START RECORD SET

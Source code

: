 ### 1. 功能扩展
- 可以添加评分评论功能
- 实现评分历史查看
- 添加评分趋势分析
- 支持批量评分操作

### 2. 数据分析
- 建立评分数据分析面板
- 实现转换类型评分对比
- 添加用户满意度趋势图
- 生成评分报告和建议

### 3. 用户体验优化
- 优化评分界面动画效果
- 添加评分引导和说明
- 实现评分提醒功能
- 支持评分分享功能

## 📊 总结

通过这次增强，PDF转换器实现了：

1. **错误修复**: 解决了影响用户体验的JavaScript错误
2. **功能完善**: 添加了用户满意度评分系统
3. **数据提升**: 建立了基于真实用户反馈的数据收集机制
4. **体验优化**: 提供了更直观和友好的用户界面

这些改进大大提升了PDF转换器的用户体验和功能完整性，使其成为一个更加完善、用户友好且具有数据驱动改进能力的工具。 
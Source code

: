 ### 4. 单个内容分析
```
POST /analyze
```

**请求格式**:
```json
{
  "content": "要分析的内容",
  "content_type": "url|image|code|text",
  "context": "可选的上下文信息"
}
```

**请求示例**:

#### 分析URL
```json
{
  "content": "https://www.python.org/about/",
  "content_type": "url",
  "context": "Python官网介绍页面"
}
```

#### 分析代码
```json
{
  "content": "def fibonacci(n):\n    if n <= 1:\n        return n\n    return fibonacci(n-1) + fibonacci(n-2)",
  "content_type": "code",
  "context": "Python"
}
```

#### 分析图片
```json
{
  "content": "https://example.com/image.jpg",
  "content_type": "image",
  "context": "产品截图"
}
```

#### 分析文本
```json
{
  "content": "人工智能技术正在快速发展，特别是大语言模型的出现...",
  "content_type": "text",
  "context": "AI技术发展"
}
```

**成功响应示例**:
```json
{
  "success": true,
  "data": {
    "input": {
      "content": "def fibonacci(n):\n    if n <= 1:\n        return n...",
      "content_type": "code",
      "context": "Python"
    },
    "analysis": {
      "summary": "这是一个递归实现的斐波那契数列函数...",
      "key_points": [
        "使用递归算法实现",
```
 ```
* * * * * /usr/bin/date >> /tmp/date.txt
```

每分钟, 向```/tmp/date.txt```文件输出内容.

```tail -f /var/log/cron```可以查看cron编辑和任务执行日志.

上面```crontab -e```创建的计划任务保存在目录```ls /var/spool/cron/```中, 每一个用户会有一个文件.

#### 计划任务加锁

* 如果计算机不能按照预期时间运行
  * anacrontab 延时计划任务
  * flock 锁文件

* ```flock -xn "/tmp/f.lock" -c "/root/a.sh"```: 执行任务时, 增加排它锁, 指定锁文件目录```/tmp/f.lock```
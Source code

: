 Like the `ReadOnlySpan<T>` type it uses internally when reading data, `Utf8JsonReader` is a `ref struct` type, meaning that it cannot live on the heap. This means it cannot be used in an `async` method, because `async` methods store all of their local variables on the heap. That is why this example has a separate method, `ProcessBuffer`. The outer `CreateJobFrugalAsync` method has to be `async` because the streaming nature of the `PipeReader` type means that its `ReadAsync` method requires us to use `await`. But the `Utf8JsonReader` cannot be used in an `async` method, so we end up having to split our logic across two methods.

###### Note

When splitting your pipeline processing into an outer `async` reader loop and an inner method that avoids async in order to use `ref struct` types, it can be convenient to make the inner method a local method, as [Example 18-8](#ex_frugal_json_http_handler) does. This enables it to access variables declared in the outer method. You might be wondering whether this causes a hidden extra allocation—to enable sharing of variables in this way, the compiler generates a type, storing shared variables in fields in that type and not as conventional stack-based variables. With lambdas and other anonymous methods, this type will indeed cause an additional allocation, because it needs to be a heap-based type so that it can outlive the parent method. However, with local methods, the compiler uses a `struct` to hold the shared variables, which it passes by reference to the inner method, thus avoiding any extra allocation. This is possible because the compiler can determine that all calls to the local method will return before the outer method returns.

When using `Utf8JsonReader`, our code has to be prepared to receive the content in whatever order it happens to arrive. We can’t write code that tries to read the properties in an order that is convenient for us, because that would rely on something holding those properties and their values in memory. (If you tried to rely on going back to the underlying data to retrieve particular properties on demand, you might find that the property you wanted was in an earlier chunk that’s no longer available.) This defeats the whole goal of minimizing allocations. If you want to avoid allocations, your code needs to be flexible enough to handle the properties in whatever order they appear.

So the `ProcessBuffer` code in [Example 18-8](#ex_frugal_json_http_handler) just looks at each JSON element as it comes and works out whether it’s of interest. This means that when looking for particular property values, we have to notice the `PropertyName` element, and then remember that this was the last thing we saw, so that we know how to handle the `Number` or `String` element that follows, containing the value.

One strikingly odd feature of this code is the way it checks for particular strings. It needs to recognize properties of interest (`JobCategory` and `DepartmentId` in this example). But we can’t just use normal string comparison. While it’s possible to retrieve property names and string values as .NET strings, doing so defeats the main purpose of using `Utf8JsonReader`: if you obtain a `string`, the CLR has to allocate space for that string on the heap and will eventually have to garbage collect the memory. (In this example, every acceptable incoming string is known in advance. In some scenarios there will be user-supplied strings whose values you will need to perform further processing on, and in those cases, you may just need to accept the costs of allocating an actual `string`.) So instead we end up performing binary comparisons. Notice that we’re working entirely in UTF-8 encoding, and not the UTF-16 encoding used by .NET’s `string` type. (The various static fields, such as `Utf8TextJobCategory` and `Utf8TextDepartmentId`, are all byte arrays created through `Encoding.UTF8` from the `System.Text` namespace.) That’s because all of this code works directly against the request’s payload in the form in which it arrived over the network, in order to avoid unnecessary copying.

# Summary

END RECORD SET

If a line in the records above contains "https", copy that line.

## EXERCISE RESULT:
  "content": "https://www.python.org/about/",
  "content": "https://example.com/image.jpg",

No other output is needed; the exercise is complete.